I think I know which theorem in the book he uses to justify this claim (Theorem 7.13), however, Theorem 7.13 deals with sequences of functions, whereas here it seems we have a function that is indexed by a continuous variable $x\in (0,\infty)$. I struggle with understanding the definition of uniform convergence when the index is continuous like this. What is the correct definition in this case?

Here's an attempt. This is really just a guess, since I don't know the proper definition of uniform convergence when the index variable is continuous. I'd like to somehow phrase it in terms of sequences, so I'd say $\psi_{x}\to f$ uniformly iff given $\epsilon>0$ and any sequence $(x_n)\subset(0,\infty)$ diverging to infinity, there exists an $N\in\mathbb N$ such that for all $s\in[-A,A]$, $$n>N\implies |\psi_{x_n}(s)-f(s)|<\epsilon.$$Again, I have no clue if this is correct, since I don't know the non-sequential definition. Grateful for any help.

 

[mathwonk]

if you know the definition of point wise convergence for a continuous index, then you get the definition of uniform convergence by interchanging the quantifiers of the index bound N, and of the variable s, just as for sequential convergence.

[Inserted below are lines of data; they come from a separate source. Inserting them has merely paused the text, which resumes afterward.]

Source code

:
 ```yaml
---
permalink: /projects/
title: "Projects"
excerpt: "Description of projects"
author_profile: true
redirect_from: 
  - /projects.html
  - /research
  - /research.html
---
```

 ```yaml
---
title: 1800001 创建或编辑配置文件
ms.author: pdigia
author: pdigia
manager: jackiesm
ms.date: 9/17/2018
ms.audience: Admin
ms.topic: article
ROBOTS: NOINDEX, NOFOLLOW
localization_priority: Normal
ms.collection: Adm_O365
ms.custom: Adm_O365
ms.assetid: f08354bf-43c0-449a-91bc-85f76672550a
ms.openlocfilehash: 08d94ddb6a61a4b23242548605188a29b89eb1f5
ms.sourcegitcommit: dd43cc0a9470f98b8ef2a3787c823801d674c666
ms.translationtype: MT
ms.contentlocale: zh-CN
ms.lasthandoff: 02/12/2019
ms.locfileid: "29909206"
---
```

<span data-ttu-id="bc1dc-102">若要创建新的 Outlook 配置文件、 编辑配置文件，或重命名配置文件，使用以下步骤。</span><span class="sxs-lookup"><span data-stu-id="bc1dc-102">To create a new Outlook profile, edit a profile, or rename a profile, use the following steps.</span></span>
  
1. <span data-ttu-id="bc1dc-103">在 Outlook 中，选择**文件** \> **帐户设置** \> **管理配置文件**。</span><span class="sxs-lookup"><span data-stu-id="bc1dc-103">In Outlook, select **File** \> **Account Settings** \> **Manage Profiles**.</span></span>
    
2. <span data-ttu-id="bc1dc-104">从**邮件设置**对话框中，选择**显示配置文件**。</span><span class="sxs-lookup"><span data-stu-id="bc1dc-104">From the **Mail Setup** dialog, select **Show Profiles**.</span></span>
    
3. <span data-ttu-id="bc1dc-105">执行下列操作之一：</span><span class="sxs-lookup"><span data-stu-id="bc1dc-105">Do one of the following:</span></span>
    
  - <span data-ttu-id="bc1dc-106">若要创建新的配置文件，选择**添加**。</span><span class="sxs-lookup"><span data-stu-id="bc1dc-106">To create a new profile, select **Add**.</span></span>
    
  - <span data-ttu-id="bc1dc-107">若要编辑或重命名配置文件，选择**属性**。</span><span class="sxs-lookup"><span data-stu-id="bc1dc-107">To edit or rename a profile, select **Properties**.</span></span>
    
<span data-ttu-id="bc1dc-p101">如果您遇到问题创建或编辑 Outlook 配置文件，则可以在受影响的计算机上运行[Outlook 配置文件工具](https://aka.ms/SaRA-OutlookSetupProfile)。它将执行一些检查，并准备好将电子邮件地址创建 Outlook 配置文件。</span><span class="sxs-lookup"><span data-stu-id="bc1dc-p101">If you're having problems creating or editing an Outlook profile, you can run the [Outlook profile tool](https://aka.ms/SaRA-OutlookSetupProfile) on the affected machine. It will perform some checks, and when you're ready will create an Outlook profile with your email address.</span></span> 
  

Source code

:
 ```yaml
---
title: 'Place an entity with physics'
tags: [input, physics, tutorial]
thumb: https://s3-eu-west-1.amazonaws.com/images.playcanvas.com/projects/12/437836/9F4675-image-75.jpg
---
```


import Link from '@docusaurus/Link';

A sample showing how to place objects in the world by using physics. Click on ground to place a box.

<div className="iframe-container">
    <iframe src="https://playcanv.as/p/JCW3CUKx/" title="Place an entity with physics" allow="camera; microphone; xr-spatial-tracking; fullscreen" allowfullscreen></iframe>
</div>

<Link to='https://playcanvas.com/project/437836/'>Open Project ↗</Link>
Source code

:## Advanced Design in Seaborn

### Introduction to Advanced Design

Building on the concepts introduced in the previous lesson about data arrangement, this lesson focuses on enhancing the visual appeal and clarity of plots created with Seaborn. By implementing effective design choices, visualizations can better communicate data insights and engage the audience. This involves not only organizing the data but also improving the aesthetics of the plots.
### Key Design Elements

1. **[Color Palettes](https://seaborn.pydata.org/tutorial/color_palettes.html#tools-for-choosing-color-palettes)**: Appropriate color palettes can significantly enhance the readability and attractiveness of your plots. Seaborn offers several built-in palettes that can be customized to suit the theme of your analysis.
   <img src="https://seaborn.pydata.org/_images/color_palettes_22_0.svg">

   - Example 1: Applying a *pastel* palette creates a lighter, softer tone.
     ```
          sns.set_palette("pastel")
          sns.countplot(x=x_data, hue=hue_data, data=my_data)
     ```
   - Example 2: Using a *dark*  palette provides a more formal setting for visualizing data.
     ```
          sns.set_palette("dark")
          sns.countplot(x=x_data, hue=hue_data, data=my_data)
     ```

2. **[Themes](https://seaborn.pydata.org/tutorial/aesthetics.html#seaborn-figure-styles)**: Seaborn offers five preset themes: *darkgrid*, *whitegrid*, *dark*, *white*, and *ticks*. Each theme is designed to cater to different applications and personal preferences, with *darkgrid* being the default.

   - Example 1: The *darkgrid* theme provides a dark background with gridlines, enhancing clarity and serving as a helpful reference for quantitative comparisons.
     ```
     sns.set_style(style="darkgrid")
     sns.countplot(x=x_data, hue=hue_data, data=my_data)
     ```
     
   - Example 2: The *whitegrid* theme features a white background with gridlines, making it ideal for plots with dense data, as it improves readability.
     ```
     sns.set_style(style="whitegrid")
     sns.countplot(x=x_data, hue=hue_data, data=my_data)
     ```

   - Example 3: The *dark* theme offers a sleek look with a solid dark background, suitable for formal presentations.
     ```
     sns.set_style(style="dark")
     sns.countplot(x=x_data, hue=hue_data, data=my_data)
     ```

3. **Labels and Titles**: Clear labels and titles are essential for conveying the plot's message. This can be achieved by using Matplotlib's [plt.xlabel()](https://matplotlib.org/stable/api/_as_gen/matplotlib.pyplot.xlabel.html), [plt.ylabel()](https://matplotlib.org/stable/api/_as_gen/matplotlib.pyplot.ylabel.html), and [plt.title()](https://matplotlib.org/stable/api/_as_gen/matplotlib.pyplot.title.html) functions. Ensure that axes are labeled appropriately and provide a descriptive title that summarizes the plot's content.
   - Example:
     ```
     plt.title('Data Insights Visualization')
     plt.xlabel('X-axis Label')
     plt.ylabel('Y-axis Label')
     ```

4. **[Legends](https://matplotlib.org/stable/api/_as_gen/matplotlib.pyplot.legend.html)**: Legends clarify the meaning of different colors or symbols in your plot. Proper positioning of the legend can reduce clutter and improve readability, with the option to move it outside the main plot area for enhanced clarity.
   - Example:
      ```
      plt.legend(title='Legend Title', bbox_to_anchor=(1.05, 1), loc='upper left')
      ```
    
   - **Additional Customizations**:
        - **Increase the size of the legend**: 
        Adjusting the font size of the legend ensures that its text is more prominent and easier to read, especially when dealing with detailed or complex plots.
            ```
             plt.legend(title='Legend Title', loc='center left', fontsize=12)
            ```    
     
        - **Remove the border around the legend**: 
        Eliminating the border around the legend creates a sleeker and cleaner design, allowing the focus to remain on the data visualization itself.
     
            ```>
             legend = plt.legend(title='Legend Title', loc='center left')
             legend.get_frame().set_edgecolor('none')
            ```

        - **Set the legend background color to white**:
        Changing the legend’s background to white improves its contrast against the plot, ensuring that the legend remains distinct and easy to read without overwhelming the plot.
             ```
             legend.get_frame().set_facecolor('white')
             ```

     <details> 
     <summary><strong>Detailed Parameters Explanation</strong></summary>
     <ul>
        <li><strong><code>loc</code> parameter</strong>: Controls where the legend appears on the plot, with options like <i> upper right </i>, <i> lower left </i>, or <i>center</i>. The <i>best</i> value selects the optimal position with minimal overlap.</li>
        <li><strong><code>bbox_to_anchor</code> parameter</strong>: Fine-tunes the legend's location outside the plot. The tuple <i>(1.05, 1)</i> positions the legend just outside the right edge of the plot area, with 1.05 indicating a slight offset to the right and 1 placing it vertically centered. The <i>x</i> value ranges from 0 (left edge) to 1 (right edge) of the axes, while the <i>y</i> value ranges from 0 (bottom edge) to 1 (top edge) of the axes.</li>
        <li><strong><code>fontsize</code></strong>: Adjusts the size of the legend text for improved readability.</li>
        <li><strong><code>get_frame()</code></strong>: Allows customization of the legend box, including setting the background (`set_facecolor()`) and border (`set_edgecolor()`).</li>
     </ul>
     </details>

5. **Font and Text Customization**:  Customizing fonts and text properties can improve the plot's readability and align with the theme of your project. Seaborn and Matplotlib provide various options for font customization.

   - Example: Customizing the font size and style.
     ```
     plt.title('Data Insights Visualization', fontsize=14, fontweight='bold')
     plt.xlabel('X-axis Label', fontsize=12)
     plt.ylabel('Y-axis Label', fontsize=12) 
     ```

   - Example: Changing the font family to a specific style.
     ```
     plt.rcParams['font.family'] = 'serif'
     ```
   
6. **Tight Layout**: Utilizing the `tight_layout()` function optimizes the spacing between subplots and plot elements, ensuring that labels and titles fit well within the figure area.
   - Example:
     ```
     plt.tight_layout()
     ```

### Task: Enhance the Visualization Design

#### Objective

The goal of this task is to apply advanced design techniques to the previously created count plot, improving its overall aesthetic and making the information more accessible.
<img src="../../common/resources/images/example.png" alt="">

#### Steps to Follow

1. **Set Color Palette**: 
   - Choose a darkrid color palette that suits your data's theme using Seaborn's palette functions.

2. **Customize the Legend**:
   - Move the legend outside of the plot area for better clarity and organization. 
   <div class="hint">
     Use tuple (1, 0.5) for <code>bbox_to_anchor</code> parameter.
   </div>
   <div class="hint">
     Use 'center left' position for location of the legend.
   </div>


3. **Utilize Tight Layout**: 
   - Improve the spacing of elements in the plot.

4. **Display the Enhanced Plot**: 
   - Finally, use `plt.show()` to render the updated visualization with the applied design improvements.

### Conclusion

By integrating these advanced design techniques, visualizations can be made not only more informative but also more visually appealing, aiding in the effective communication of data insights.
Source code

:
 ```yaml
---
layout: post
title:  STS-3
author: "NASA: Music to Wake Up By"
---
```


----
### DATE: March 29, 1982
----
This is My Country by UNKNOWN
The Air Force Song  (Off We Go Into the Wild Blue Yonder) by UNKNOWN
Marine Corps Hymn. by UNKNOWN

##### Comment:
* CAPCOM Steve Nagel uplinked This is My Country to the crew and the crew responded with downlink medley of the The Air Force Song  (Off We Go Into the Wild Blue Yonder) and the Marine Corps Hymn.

I.e. (Uniform) for any epsilon e>0, there is a bound N such that for all s, x >N implies |gx(s) - f(s)| < e.

(Pointwise) for any epsilon e>0, and any s, there is a bound N such that x>N implies |gx(s) - f(s)| < e.


your clever sequential version may work too.

 

[fresh_42]

I like to write the $N$ as $N=N(\varepsilon)$ in the uniform case and $N=N(s,\varepsilon)$ in the pointwise case to reflect the dependencies in the notation.

 

[pasmith]

I prefer to regard uniform convergence as being convergence with respect to the sup norm/distance in the appropriate function space. A family of functions f_\alpha : X \to Y converges uniformly with respect to the metric d to f : X \to Y as \alpha \to \infty if and only if \lim_{\alpha \to \infty} \sup_{x \in X} d(f_\alpha(x), f(x)) = 0. It does not matter when taking \alpha \to \infty whether \alpha \in \mathbb{N} or \alpha \in \mathbb{R}. If instead we wanted uniform convergence as \alpha tends to a finite value then it would make a difference.